La política del gobierno frente a las clases populares es bien distinta. El deterioro del nivel de ingresos de la mayoría de la población toma mayor profundidad, mientras las medidas para frenar la inflación afectan más a las paritarias que a los precios. La decisión de terminar con el IFE y disminuir el “costo” de otros programas sociales, incluidas en el presupuesto 2021, no ha sido revertida, mientras el nivel de pobreza trepa a más del 40% y a más del 50% si se mide entre los menores de edad. Más allá de las cifras, basta recorrer las calles y ver el creciente aumento del cartoneo, la venta ambulante, la mendicidad abierta o disimulada, las familias enteras en situación de calle, para darse cuenta que el deterioro de la situación social bordea la catástrofe. La despareja reactivación de algunos sectores de la economía está muy lejos de compensar o siquiera aminorar las pérdidas sufridas a lo largo de 2020.

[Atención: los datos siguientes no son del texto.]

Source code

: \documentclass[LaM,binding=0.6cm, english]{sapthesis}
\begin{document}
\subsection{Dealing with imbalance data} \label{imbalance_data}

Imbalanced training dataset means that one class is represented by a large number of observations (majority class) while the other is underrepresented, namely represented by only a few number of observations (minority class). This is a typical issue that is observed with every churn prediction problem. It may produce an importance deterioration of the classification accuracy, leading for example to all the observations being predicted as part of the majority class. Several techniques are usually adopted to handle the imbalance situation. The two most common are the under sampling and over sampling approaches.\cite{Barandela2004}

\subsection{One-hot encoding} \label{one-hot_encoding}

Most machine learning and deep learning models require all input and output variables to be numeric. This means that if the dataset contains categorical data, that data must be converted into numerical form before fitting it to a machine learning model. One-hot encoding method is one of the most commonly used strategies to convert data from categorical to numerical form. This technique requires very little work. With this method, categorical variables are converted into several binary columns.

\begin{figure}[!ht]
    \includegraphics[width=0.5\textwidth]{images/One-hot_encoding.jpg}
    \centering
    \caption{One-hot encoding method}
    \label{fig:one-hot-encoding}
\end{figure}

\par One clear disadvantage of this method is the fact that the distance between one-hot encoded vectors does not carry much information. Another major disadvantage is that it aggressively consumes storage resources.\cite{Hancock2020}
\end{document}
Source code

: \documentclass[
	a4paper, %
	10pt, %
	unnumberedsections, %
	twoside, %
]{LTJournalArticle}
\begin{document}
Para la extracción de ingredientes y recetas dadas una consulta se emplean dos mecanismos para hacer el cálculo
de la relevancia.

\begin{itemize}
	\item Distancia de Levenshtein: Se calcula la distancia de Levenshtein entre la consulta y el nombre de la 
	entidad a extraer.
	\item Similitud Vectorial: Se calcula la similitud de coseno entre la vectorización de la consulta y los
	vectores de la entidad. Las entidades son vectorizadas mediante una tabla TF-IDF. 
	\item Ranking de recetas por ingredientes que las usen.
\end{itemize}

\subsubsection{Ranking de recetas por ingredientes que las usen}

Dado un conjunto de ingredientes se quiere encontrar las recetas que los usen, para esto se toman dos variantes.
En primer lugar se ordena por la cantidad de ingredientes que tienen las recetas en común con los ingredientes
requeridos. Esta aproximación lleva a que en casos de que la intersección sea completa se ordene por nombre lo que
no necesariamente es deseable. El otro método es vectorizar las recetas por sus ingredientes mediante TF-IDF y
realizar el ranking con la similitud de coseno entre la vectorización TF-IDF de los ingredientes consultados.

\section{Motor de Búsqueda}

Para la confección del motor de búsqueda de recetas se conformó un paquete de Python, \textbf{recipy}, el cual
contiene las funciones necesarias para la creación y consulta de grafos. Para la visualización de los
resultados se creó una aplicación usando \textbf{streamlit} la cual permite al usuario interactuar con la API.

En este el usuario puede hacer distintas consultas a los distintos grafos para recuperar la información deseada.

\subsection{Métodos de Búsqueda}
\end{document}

Las circunstancias de la pandemia y los sufrimientos y las contradicciones que produce, están en pleno despliegue. Nuestro país se encuentra entre los más afectados de América Latina, región que a la vez se halla entre las más impactadas a escala mundial. El gran capital, como siempre, trata de descargar las consecuencias sobre las clases explotadas y, de ser posible, aprovechar la situación para hacer crecer sus ganancias.
Atravesamos un momento que puede marchar hacia una agudización de la lucha de clases. Un combate como el que sostuvieron los aceiteros marca la diferencia entre dirigencias a las que ni siquiera se las puede llamar conciliadoras, porque juegan para las patronales, y las que mantienen la independencia de clase y una firme voluntad de lucha. Más allá de las especiales circunstancias que confirieron margen a los aceiteros para llegar al triunfo, el camino clasista y combativo es indispensable para, en estas difíciles circunstancias, revertir o al menos mitigar el deterioro de las condiciones de vida y de trabajo. Una de las aristas necesarias es la amplia solidaridad con aquellos sectores con menor nivel de organización y consecuentes falencias en su capacidad de lucha. La creciente masa de los pobres de toda pobreza necesita del más amplio acompañamiento para incrementar la fuerza y capacidad de resistencia de sus organizaciones.
De las clases dominantes no se puede esperar absolutamente nada. Ningún discurso de la ética o de la “responsabilidad social” los hará desistir de su programa de máxima: El ajuste salvaje apuntalado en lo que llaman las “reformas estructurales”, laboral, previsional,tributaria, del estado, todas exclusivamente orientadas por el servicio de sus intereses. Hay que salir a dar el debate contra la superstición absurda que tratan de imponer, que ellos son los que “producen” y los que “dan trabajo” y por lo tanto toda la vida social depende de sus ganancias y lo que tengan a bien invertir de sus descomunales beneficios. Son las trabajadores y trabajadores les que generan la riqueza y sufren la explotación. Ellos necesitan de alternativas, en la lucha social y en la construcción política, que se planteen la realización de transformaciones profundas, y no la generación de ilusiones de “endulzar” el dominio del gran capital.